What perfect weather for our fundraiser stall at the Bundanoon Lions Club Car Boot Sale! $450 profit toward creating our new permanent garden! Thanks to all who donated, the Lions Club and our lovely customers! We will have more veggie seedlings and other plants for sale throughout spring, keep following our page for more info!!
We are excited to support the Lions Club Car Boot Sale this Sunday with our stall full of seedlings, books, bric a brac and other weird and wonderful things, to fundraise for our new "forever home" Come along and pick up a bargain!
Somebody has to do it! Collecting cow poo to add to our compost is really valuable. Just look at the worms and the quality of the dirt underneath the cow pats. Strangely satisfying work! Good work kids!
This is so good to see MVCG folk getting some valuable assistance from Bunnings. And enjoying morning tea from CWA so I am told. Great Community.
A VERY productive morning to day. We had people potting up and germinating seeds (in our new poly tunnel), others were digging in green manure, collecting cow poo for the compost, harvesting leeks, kale, lettuce and snow peas. And there’s so much more to come, including some seeds we planted last week just coming through and we can’t recall what we’ve planted! That will be a nice surprise! Followed of course by our infamous morning teas.
Productive indoor meeting today discussing the new site at Bundanoon! We have some very knowledgeable and helpful new members which we’re all very grateful for. Morning tea A1 as usual.
Tuesdays together in the BCG garden!
Tallong is looking just fantastic at the moment. The morning teas are not bad either!

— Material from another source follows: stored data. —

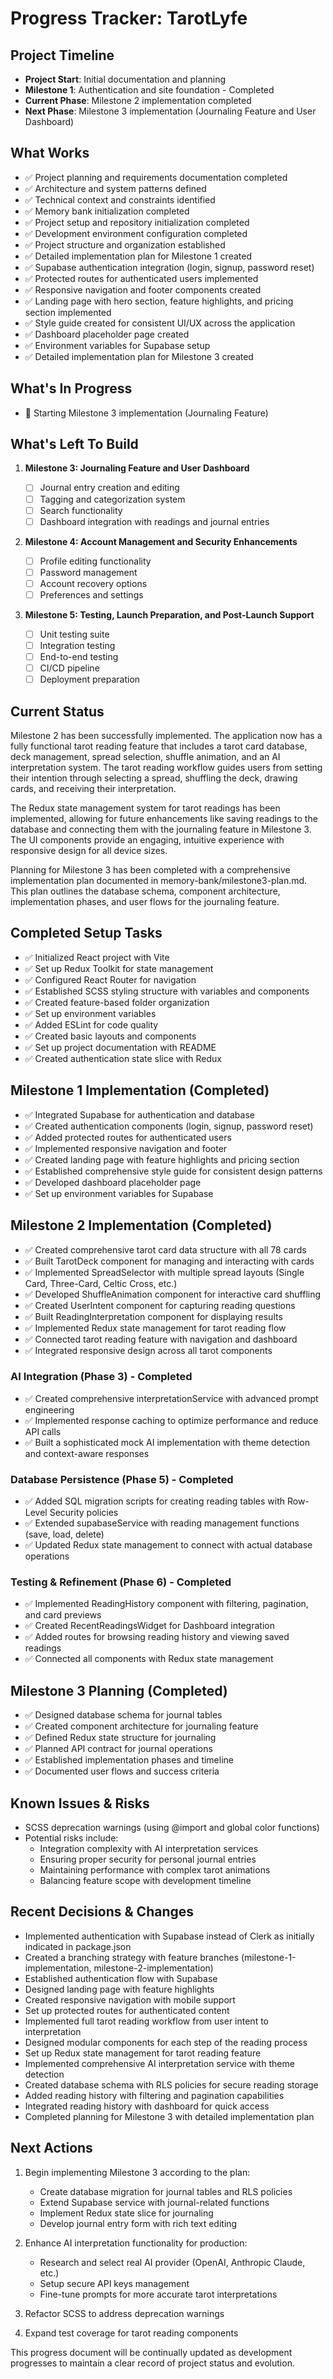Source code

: # Progress Tracker: TarotLyfe

## Project Timeline

- **Project Start**: Initial documentation and planning
- **Milestone 1**: Authentication and site foundation - Completed
- **Current Phase**: Milestone 2 implementation completed
- **Next Phase**: Milestone 3 implementation (Journaling Feature and User Dashboard)

## What Works

- ✅ Project planning and requirements documentation completed
- ✅ Architecture and system patterns defined
- ✅ Technical context and constraints identified
- ✅ Memory bank initialization completed
- ✅ Project setup and repository initialization completed
- ✅ Development environment configuration completed
- ✅ Project structure and organization established
- ✅ Detailed implementation plan for Milestone 1 created
- ✅ Supabase authentication integration (login, signup, password reset)
- ✅ Protected routes for authenticated users implemented
- ✅ Responsive navigation and footer components created
- ✅ Landing page with hero section, feature highlights, and pricing section implemented
- ✅ Style guide created for consistent UI/UX across the application
- ✅ Dashboard placeholder page created
- ✅ Environment variables for Supabase setup
- ✅ Detailed implementation plan for Milestone 3 created

## What's In Progress

- 🔄 Starting Milestone 3 implementation (Journaling Feature)

## What's Left To Build

1. **Milestone 3: Journaling Feature and User Dashboard**

   - [ ] Journal entry creation and editing
   - [ ] Tagging and categorization system
   - [ ] Search functionality
   - [ ] Dashboard integration with readings and journal entries

2. **Milestone 4: Account Management and Security Enhancements**

   - [ ] Profile editing functionality
   - [ ] Password management
   - [ ] Account recovery options
   - [ ] Preferences and settings

3. **Milestone 5: Testing, Launch Preparation, and Post-Launch Support**
   - [ ] Unit testing suite
   - [ ] Integration testing
   - [ ] End-to-end testing
   - [ ] CI/CD pipeline
   - [ ] Deployment preparation

## Current Status

Milestone 2 has been successfully implemented. The application now has a fully functional tarot reading feature that includes a tarot card database, deck management, spread selection, shuffle animation, and an AI interpretation system. The tarot reading workflow guides users from setting their intention through selecting a spread, shuffling the deck, drawing cards, and receiving their interpretation.

The Redux state management system for tarot readings has been implemented, allowing for future enhancements like saving readings to the database and connecting them with the journaling feature in Milestone 3. The UI components provide an engaging, intuitive experience with responsive design for all device sizes.

Planning for Milestone 3 has been completed with a comprehensive implementation plan documented in memory-bank/milestone3-plan.md. This plan outlines the database schema, component architecture, implementation phases, and user flows for the journaling feature.

## Completed Setup Tasks

- ✅ Initialized React project with Vite
- ✅ Set up Redux Toolkit for state management
- ✅ Configured React Router for navigation
- ✅ Established SCSS styling structure with variables and components
- ✅ Created feature-based folder organization
- ✅ Set up environment variables
- ✅ Added ESLint for code quality
- ✅ Created basic layouts and components
- ✅ Set up project documentation with README
- ✅ Created authentication state slice with Redux

## Milestone 1 Implementation (Completed)

- ✅ Integrated Supabase for authentication and database
- ✅ Created authentication components (login, signup, password reset)
- ✅ Added protected routes for authenticated users
- ✅ Implemented responsive navigation and footer
- ✅ Created landing page with feature highlights and pricing section
- ✅ Established comprehensive style guide for consistent design patterns
- ✅ Developed dashboard placeholder page
- ✅ Set up environment variables for Supabase

## Milestone 2 Implementation (Completed)

- ✅ Created comprehensive tarot card data structure with all 78 cards
- ✅ Built TarotDeck component for managing and interacting with cards
- ✅ Implemented SpreadSelector with multiple spread layouts (Single Card, Three-Card, Celtic Cross, etc.)
- ✅ Developed ShuffleAnimation component for interactive card shuffling
- ✅ Created UserIntent component for capturing reading questions
- ✅ Built ReadingInterpretation component for displaying results
- ✅ Implemented Redux state management for tarot reading flow
- ✅ Connected tarot reading feature with navigation and dashboard
- ✅ Integrated responsive design across all tarot components

### AI Integration (Phase 3) - Completed

- ✅ Created comprehensive interpretationService with advanced prompt engineering
- ✅ Implemented response caching to optimize performance and reduce API calls
- ✅ Built a sophisticated mock AI implementation with theme detection and context-aware responses

### Database Persistence (Phase 5) - Completed

- ✅ Added SQL migration scripts for creating reading tables with Row-Level Security policies
- ✅ Extended supabaseService with reading management functions (save, load, delete)
- ✅ Updated Redux state management to connect with actual database operations

### Testing & Refinement (Phase 6) - Completed

- ✅ Implemented ReadingHistory component with filtering, pagination, and card previews
- ✅ Created RecentReadingsWidget for Dashboard integration
- ✅ Added routes for browsing reading history and viewing saved readings
- ✅ Connected all components with Redux state management

## Milestone 3 Planning (Completed)

- ✅ Designed database schema for journal tables
- ✅ Created component architecture for journaling feature
- ✅ Defined Redux state structure for journaling
- ✅ Planned API contract for journal operations
- ✅ Established implementation phases and timeline
- ✅ Documented user flows and success criteria

## Known Issues & Risks

- SCSS deprecation warnings (using @import and global color functions)
- Potential risks include:
  - Integration complexity with AI interpretation services
  - Ensuring proper security for personal journal entries
  - Maintaining performance with complex tarot animations
  - Balancing feature scope with development timeline

## Recent Decisions & Changes

- Implemented authentication with Supabase instead of Clerk as initially indicated in package.json
- Created a branching strategy with feature branches (milestone-1-implementation, milestone-2-implementation)
- Established authentication flow with Supabase
- Designed landing page with feature highlights
- Created responsive navigation with mobile support
- Set up protected routes for authenticated content
- Implemented full tarot reading workflow from user intent to interpretation
- Designed modular components for each step of the reading process
- Set up Redux state management for tarot reading feature
- Implemented comprehensive AI interpretation service with theme detection
- Created database schema with RLS policies for secure reading storage
- Added reading history with filtering and pagination capabilities
- Integrated reading history with dashboard for quick access
- Completed planning for Milestone 3 with detailed implementation plan

## Next Actions

1. Begin implementing Milestone 3 according to the plan:
   - Create database migration for journal tables and RLS policies
   - Extend Supabase service with journal-related functions
   - Implement Redux state slice for journaling
   - Develop journal entry form with rich text editing

2. Enhance AI interpretation functionality for production:
   - Research and select real AI provider (OpenAI, Anthropic Claude, etc.)
   - Setup secure API keys management
   - Fine-tune prompts for more accurate tarot interpretations

3. Refactor SCSS to address deprecation warnings
4. Expand test coverage for tarot reading components

This progress document will be continually updated as development progresses to maintain a clear record of project status and evolution.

It was a hive of garlic activity at todays community garden meet. Yes we still meet in the rain!
Well we certainly earned our delicious morning tea today!
A big thanks to mount murray nursery for donating a load of seedlings to us. They won’t go to waste!
Lovely morning gardening. Great company, chats, harvesting and morning tea. Thankyou lovely people x
We’re back!!!
We are back despite the rain! It was so lovely to be back gardening with friends today. Mostly weeding today but we did harvest some beetroot, parsnips, cauli and silver beet. Jees I missed those morning teas!